Philly has its first woman police commissioner

Christine M. Coulter has been named “acting police commissioner” of the Philadelphia Police Department while the city seeks a replacement for Richard Ross, who resigned abruptly on Tuesday. 

Coulter joined Mayor Jim Kenney at a press conference Wednesday for media questions surrounding Ross’ resignation over mishandled sexual harassment and gender and racial discrimination allegations within the department. 

“I have always been honored, as a woman and a police officer, to serve this city,” Coulter said, when asked about being the first woman in the role. “I would love to continue serving the city. It is all I can tell you right now.”

When asked why he chose Coulter for the acting position, Kenney said in a statement, “Deputy Coulter is an experienced police commander with nearly 30 years of law enforcement service. She has diverse experience in patrol operations, narcotics intelligence and investigations. I have full faith in her ability to lead the Department during this time of transition.”

Coulter is a three-star deputy and most recently served as a deputy commissioner of Organizational Services, a position she accepted in 2014 in which “she is responsible for professional support services that enable officers and commanders in the field to have the training, equipment, and support personnel that is needed to prevent, combat, and solve crime in Philadelphia,” according to a press release. “She also oversees development of the Department’s use of technology as a tool in community-engaged policing and smart policing.”

During Wednesday’s press conference, Coulter said her No. 1 priority will be combating violence in Philly and working on building relationships with the community and Philly’s partners.

“I will take that hard look, make sure that the right folks are in the right place and that we’re structurally organized, to be the most effective department that we can be,” she said

Although the mayor can choose someone else for the open police commissioner position, Inquirer.com reported that Coulter’s promotion is historic: The only other woman who came close to the role was Patricia Giorgio-Fox, who in 2002 became the first woman to be named deputy commissioner.

Kenney said Wednesday that a wide net will be cast in the search for a new police commissioner. “We’re looking broadly local and national, internal and external,” he said.

He added, “We’re seeking a commissioner who can garner the respect of the rank and file and with the community, just as Richard Ross did. Someone who is committed to building a stronger department, bolstering morale, and addressing workplace challenges that have existed within law enforcement for some time.”

When asked if she would apply for the open role, Coulter declined to comment.

Kenney said Wednesday he had attempted to delay Ross’ resignation, but Ross insisted on Tuesday. Ross’ resignation follows what Kenney initially described as “new allegations of sexual harassment as well as gender and racial discrimination among the rank and file.” He clarified that “those allegations do not accuse Commissioner Ross of harassment.”

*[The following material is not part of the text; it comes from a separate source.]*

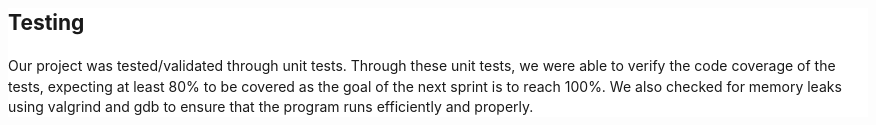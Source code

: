  ## Testing
 
Our project was tested/validated through unit tests. Through these unit tests, we were able to verify the code coverage of the tests, expecting at least 80% to be covered as the goal of the next sprint is to reach 100%. We also checked for memory leaks using valgrind and gdb to ensure that the program runs efficiently and properly.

In a recent lawsuit obtained by CBS 3, Ross is named as a defendant by two woman police officers, who claim he ignored sexual harassment and discrimination complaints as their superior. One plaintiff claims Ross told her it was in part because she ended a two-year affair with him in 2011.

Taking questions from reporters outside police headquarters Wednesday, Ross said he has “never sought retribution” and that he left the post by choice.

Ross departs after 30 years with the force. His later months were marked by a rise in gun violence and homicides in Philadelphia. Last week, he oversaw a standoff at a residence in North Philly where which six officers were shot, as well as the successful negotiation of the suspect’s surrender —actions for which Kenney named him “the best police commissioner in America.”